Posted on • Edited on

Episode 1: Reimagining Assembly for the 21st Century

It started with a file called grammar.txt. I opened VS Code, typed the first rule, and thought: okay… now what?

That moment felt familiar. The cursor blinking, the code editor open, the idea too big for the page. I wasn’t just trying to write a program, I was trying to design a language. And not just any language. One that would reimagine how we write something many have long left untouched: assembly.

Let me back up.

Why Assembly?

I've always had a deep love for low-level programming, the kind where you feel the metal, every memory address, every instruction, every register. There’s a thrill in commanding the machine directly, watching each clock tick count. That’s the charm of working close to the hardware. That’s what drew me to assembly.

The Spark: LLVM IR

This all started during a research project in my QA class at university. I was working with LLVM IR, the intermediate representation used by the LLVM compiler infrastructure. For most students, it was just another layer of the toolchain. For me, it felt like a secret door, like someone left a raw sketch of how modern code becomes machine logic, and nobody bothered to make it usable.

And that’s what started a thought I couldn’t shake:

What if we didn’t treat IR as just a step in the compilation process? What if it was the programming language — a real alternative for those who love assembly, but want their code to be portable?

Not in the way people write inline assembly for a quick optimization. I mean: what if we made a real language, with structure, modularity, and sanity, that keeps the low-level precision of IR, but is something you can actually live in?

Designing a Language from Scratch

In my last post, Buffing A 50 Year Old Programming Language, I explored Lex and Yacc, and I have also taken a compiler course at university where we used Flex, Bison, and LLVM.

Personally, I am not a fan of Flex and Bison. The structure of Lex and Yacc files is hard to read and feels cumbersome to work with. Because of that, I decided to build my own lexer and parser instead, giving me more control and flexibility.

The feedback from my last post encouraged me to think more creatively about the language design. As I mentioned earlier, this whole idea was sparked by my fascination with LLVM IR and the possibilities it opened up.

The Hardest Part Was the Structure

The first thing you realize when designing a language based on IR is that IR isn’t meant for humans. It’s flat, it’s verbose, and while it’s consistent, it lacks narrative. It’s like trying to write a novel using only CSV files. You can’t express relationships, intent, or abstraction easily. There’s no scaffolding to build upon.

In traditional assembly, the challenge isn’t just writing operations, it’s organizing them. Structuring a readable flow from instruction to instruction feels like carving logic into stone tablets. You can’t see the shape of your code at a glance. I wanted to change that.

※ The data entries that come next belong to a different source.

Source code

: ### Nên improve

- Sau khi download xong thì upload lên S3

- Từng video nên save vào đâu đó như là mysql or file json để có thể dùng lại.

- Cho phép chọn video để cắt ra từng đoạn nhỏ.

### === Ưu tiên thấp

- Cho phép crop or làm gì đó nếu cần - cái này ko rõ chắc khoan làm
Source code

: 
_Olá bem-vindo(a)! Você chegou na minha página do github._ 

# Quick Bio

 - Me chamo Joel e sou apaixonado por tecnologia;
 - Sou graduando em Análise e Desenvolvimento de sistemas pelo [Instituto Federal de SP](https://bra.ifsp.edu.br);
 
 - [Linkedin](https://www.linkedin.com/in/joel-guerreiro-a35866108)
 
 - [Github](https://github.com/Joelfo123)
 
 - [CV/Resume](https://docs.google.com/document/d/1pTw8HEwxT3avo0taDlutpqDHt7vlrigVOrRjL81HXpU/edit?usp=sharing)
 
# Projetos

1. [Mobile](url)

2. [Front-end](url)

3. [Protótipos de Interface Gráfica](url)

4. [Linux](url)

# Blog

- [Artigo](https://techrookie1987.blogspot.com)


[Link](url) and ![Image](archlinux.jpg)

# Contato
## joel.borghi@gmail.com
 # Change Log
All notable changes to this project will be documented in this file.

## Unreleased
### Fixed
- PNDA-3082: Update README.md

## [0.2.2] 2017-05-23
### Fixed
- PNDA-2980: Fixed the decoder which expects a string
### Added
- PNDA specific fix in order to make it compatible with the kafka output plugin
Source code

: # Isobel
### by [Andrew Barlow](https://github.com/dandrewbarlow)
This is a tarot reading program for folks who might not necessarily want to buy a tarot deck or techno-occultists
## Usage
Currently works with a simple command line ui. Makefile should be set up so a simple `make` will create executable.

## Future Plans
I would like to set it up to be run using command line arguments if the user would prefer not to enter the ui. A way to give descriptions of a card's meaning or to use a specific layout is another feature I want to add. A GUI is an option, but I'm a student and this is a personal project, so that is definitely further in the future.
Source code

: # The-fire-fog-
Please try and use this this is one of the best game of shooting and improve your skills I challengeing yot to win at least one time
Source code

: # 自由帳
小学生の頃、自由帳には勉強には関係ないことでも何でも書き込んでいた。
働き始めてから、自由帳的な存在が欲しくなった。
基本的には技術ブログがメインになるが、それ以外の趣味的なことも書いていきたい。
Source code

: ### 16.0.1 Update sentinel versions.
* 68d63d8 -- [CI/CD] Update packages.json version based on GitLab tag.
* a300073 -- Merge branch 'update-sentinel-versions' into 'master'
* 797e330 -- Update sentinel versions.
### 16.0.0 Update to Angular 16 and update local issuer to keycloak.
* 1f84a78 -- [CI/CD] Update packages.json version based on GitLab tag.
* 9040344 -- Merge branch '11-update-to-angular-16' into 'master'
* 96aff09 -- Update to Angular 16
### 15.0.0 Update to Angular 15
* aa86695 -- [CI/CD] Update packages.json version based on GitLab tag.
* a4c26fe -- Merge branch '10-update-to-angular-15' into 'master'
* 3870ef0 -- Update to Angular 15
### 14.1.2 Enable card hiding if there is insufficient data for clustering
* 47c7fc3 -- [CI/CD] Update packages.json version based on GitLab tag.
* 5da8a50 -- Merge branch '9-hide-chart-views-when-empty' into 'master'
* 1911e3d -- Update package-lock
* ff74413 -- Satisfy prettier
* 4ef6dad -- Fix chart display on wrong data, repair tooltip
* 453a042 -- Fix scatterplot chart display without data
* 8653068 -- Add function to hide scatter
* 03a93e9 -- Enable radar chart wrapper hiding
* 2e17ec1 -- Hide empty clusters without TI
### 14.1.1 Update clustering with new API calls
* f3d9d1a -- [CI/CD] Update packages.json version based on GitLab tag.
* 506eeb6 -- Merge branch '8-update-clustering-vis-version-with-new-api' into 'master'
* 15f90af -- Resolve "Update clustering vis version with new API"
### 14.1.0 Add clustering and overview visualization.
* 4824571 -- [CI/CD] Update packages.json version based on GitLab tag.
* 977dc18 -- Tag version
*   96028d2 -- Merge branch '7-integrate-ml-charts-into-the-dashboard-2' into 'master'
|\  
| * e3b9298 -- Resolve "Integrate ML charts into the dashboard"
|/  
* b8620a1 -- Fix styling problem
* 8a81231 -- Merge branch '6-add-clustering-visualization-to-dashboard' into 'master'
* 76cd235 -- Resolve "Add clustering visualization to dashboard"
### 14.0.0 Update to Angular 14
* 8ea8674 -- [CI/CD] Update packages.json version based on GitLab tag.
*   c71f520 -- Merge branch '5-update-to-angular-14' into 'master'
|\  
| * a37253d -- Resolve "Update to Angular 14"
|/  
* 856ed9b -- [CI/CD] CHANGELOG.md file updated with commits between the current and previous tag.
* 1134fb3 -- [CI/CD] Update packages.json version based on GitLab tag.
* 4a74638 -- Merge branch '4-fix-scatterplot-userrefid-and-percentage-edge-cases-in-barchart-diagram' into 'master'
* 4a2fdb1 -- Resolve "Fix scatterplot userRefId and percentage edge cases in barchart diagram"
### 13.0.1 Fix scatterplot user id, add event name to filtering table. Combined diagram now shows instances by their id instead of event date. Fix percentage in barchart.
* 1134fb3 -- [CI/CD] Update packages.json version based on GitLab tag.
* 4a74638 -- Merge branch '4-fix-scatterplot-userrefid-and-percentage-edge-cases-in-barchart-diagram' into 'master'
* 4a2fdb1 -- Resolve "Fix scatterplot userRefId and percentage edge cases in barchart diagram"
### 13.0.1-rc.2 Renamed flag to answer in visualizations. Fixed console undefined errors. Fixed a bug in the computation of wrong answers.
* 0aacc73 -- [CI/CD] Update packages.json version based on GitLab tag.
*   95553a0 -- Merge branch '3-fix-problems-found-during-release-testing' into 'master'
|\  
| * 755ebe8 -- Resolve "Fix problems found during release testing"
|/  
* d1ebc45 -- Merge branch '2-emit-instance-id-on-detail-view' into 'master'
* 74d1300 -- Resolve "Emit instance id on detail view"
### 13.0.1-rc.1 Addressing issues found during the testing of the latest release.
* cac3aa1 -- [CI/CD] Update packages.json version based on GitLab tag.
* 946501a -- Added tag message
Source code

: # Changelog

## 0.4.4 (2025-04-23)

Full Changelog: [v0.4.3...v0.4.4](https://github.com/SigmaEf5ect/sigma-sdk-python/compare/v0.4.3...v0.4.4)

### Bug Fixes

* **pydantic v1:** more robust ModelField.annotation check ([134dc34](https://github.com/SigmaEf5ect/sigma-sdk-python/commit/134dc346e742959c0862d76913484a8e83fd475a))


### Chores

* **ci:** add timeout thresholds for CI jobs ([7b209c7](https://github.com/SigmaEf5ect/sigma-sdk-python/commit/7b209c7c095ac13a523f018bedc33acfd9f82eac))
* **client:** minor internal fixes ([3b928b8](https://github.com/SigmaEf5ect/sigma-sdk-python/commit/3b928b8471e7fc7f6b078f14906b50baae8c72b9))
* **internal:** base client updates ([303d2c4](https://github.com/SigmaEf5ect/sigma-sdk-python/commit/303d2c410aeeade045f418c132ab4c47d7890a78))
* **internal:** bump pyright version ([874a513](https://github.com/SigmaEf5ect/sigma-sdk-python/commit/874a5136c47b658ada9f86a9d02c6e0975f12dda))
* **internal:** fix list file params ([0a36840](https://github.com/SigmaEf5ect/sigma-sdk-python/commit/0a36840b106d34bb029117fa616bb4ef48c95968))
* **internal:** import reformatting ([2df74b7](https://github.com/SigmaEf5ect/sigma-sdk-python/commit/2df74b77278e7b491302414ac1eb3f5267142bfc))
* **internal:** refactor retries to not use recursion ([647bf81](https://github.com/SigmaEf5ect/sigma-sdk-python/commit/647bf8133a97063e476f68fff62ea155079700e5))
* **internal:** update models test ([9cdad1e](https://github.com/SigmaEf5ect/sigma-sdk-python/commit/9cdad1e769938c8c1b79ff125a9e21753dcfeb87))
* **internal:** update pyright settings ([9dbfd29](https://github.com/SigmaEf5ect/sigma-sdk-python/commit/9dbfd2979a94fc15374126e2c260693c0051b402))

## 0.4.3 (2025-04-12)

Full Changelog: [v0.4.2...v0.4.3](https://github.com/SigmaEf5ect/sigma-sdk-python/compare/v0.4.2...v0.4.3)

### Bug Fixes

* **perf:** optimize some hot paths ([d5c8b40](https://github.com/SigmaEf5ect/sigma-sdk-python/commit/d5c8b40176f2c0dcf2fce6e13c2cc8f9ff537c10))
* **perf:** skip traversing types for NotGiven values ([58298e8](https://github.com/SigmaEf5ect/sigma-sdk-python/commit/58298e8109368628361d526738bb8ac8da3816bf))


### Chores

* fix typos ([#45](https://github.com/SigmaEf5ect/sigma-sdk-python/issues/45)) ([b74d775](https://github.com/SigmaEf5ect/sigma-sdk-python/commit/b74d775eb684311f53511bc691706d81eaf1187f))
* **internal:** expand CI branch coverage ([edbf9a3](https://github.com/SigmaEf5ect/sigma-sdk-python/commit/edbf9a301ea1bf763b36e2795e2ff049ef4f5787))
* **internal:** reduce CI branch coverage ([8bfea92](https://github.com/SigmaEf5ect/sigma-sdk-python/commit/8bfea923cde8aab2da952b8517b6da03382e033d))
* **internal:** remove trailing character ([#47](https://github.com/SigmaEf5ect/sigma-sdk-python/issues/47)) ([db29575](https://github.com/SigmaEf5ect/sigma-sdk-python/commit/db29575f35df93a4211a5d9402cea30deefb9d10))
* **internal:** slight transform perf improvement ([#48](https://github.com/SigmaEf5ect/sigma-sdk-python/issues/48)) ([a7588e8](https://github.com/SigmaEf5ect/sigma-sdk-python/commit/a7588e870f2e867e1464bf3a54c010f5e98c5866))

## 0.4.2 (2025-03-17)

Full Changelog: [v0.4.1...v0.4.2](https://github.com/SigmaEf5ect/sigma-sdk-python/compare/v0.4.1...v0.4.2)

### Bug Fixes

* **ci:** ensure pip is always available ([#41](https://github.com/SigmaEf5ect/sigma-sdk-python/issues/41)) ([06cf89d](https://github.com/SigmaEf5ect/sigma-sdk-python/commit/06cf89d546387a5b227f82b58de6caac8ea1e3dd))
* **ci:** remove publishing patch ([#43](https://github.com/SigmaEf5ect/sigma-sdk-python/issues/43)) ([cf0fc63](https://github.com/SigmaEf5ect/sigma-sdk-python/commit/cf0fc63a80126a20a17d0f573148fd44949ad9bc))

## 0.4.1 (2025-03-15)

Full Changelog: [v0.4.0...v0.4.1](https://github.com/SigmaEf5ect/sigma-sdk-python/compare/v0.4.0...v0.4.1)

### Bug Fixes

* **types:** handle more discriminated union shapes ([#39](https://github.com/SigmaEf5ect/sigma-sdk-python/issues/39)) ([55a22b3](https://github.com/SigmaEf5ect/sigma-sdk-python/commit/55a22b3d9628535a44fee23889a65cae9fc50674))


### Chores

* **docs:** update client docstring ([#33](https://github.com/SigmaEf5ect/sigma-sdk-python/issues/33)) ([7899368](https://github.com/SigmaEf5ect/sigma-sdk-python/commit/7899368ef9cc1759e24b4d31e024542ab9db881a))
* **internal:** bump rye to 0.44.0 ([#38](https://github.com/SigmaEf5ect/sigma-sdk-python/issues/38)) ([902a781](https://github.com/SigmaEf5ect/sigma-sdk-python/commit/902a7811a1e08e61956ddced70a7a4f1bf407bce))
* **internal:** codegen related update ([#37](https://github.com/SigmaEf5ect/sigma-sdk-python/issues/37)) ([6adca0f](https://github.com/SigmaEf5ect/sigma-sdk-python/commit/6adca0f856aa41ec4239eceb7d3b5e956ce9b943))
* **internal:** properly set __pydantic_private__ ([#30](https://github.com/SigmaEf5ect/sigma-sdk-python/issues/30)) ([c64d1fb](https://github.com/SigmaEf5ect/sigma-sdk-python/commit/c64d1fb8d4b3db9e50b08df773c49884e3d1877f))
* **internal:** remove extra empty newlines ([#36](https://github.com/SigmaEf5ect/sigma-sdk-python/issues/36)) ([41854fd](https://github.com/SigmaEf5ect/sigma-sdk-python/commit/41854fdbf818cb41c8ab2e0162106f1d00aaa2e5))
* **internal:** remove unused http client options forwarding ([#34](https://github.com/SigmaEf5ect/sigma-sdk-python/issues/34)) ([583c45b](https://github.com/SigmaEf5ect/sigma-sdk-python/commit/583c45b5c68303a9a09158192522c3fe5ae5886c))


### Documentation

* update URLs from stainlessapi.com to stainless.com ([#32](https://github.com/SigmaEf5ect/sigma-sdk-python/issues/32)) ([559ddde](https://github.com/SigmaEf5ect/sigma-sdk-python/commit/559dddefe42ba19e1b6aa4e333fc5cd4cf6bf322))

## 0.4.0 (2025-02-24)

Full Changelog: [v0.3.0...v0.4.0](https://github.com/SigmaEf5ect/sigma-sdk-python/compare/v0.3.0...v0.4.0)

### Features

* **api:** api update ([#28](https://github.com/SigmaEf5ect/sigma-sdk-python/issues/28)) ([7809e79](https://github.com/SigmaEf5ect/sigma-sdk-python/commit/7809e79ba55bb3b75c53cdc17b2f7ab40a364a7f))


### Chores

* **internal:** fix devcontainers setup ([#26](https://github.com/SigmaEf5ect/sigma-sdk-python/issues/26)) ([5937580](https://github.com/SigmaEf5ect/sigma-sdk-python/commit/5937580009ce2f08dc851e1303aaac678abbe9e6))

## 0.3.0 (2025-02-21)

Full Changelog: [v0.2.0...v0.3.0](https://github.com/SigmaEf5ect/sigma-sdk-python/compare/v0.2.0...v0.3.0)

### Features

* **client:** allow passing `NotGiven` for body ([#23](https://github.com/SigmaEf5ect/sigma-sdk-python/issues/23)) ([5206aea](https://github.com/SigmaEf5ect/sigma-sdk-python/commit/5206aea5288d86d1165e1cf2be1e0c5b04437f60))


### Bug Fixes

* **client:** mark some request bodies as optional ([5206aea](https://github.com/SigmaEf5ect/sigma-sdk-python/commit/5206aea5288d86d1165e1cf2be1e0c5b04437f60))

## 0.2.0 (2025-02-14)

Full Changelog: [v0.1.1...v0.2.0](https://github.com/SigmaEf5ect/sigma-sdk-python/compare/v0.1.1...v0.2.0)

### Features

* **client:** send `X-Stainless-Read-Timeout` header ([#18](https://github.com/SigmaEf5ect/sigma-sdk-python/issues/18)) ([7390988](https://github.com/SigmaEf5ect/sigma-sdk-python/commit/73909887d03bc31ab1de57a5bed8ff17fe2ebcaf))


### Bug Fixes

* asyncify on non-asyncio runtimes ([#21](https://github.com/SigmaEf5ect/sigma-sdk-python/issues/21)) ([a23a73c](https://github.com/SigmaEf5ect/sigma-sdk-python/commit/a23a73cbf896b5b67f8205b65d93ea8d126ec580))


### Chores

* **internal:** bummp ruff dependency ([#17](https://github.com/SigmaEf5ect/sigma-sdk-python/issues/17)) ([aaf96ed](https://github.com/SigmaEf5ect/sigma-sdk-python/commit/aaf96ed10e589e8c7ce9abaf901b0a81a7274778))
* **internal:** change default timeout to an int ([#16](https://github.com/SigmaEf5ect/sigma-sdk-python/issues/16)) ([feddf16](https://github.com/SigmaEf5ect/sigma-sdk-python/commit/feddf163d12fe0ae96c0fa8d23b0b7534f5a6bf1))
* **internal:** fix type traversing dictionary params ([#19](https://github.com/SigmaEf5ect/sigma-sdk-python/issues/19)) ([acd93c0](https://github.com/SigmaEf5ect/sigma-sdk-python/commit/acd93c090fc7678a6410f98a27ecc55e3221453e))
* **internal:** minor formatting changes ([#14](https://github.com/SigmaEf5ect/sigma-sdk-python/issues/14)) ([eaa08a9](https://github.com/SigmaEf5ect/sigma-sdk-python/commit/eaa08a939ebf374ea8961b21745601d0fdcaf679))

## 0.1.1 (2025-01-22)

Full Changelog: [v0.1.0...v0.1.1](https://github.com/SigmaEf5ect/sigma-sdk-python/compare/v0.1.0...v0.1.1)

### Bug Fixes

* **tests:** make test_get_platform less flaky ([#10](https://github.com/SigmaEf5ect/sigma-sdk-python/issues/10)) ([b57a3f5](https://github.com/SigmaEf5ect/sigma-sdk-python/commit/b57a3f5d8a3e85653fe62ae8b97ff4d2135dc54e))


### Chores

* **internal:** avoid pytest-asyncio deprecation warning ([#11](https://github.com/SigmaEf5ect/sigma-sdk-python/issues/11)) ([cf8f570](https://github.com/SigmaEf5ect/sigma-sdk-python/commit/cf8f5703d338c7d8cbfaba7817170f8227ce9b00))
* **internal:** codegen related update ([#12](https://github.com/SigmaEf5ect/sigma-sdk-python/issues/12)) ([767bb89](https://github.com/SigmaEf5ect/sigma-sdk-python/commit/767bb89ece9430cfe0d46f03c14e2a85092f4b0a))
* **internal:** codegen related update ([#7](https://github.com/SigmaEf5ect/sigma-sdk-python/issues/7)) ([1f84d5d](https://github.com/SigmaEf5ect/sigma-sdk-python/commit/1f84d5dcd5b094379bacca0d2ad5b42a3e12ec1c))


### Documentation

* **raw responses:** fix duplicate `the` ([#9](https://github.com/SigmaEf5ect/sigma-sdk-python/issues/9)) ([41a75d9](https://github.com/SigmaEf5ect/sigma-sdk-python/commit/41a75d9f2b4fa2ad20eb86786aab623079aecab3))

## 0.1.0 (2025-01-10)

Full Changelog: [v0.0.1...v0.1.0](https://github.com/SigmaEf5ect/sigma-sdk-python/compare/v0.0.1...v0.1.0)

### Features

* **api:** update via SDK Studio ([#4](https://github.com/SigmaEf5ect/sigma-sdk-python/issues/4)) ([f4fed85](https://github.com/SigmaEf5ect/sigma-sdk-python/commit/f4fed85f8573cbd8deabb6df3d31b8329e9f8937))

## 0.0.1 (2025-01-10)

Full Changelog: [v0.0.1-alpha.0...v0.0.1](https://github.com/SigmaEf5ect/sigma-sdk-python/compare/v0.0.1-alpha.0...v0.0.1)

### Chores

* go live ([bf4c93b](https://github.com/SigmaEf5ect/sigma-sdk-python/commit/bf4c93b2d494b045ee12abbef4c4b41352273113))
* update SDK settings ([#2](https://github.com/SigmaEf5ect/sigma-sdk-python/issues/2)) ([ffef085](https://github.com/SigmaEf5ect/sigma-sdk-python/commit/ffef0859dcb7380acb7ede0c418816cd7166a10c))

So I started borrowing structure from high-level languages. Not the syntax, necessarily, but the ideas: functions with type signatures, modules with imports, structured types, even lambdas and macros. The goal wasn’t to simplify IR, it was to make it expressive without sacrificing control.

The Language (So Far)

The grammar grew. I started defining literals, types, structs, and eventually entire modules. I borrowed LLVM’s naming conventions, inspired by how % and @ make local and global identifiers visually distinct. The syntax evolved to be declarative but deterministic, prioritizing clarity and predictability.

Instructions and Types

Instructions follow this form:

operation identifier : type = operands
Enter fullscreen mode Exit fullscreen mode

Example:

instructions

Every instruction uses Static Single Assignment (SSA) form: one instruction, one output. This avoids ambiguity and makes data flow analysis straightforward. Types are explicitly defined, no inference, so you always know what kind of value you’re working with. Even non-standard widths like i17 are supported, reflecting LLVM’s flexibility. In general, types follow the iN format.

Functions

Personally I'm a fan of how more languages tend to go down the route of writing functions as:

functions

But considering I am getting my inspiration from LLVM I define them as so:

functions

Functions are global values, marked with @. Parameters and return types are explicitly annotated. Each block (like entry) scopes instructions, making control flow clear and manageable.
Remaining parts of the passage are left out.